Globe Aware: A Volunteer Community in Cambodia

As we’ve explored here before, attracting volunteers to your organization can be a challenge. It seems like new organizations emerge every day, and so many of them have solid, responsible infrastructures that support worthy causes. There are a lot of volunteers out there, and chances are, if your organization is sound, some of them will find you. But how do you cultivate a volunteer base? What is the best way to draw volunteers to your organization, like bee pollinators, ready to spread your message and nurture your cause?

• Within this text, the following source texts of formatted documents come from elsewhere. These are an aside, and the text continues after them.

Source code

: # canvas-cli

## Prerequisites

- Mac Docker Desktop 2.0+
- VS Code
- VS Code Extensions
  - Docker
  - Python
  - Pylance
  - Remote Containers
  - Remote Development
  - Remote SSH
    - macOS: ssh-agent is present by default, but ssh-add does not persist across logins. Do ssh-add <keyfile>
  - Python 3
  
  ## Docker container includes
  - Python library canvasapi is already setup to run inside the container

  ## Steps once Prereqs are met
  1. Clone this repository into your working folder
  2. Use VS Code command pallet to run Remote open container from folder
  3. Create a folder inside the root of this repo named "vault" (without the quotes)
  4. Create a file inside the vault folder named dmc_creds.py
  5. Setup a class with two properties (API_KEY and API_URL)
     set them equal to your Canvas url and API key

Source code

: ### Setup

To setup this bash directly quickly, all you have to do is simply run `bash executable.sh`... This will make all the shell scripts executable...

The answer, like so many things, is complicated. Clearly traditional outreach still works. Giving presentations at colleges, sending out fliers, advertising in print publications, and partnering with other organizations to sponsor events are all effective techniques for volunteer recruitment. But they are also costly, to your organization and to the environment. Paper mailings, for example, are notoriously un-eco-friendly, even if you use recycled papers and inks. They don’t exactly send a message of environmental awareness and sustainability. The obvious next step is to go online, but not all online techniques are created equal. Some are gimmicky, which isn’t necessarily bad, but gimmicks aren’t enough: for staying power online, you need something that will attract visitors consistently. I think the most effective tools are the ones that encourage participation and community. Forums do both.

Screenshot of Volunteer Forums at Wateringhole

Image source: Wateringhole.gadventures.com

Forums present their own challenges, but once they’re up and running, they grow passively and cost pennies. The trick is to get them going, and that can be difficult. An unpopulated forum communicates new-ness and quiet. It doesn’t instill confidence in new volunteers and doesn’t do much to inspire new people to participate. So first, before going public with a new forum, find some beta testers. These are people who spend time on your forum in its first few weeks. They are there to test the forum for problems but in the process they post topics and talk with each other. Consider approaching alumni volunteers to beta test a new forum. These people know your organization: they know you do good work and they’ll likely be happy to give back.

Screenshot of the Forums at the Lonely Planet's Website

Image source: Lonelyplanet.com

Once you have some solid content—posts with 14 or 15 replies are great—you can open the forum to the general public by posting a link on your organization’s home page. Publicize the forum in your newsletter or send out a link to new volunteers. Check out the Watering Hole, the Thorn Tree Travel Forum, or the NOLA Times Picayune forum for ideas. As the community grows it will become a hub for information. You can use it to communicate policy changes, to advertise new opportunities, and to highlight distinguished employees or volunteers. It will bring organic traffic to your site and will help volunteers stay connected with each other, long after their adventures have ended. If building a community of dedicated volunteers is what you’re after, forums are the perfect tool.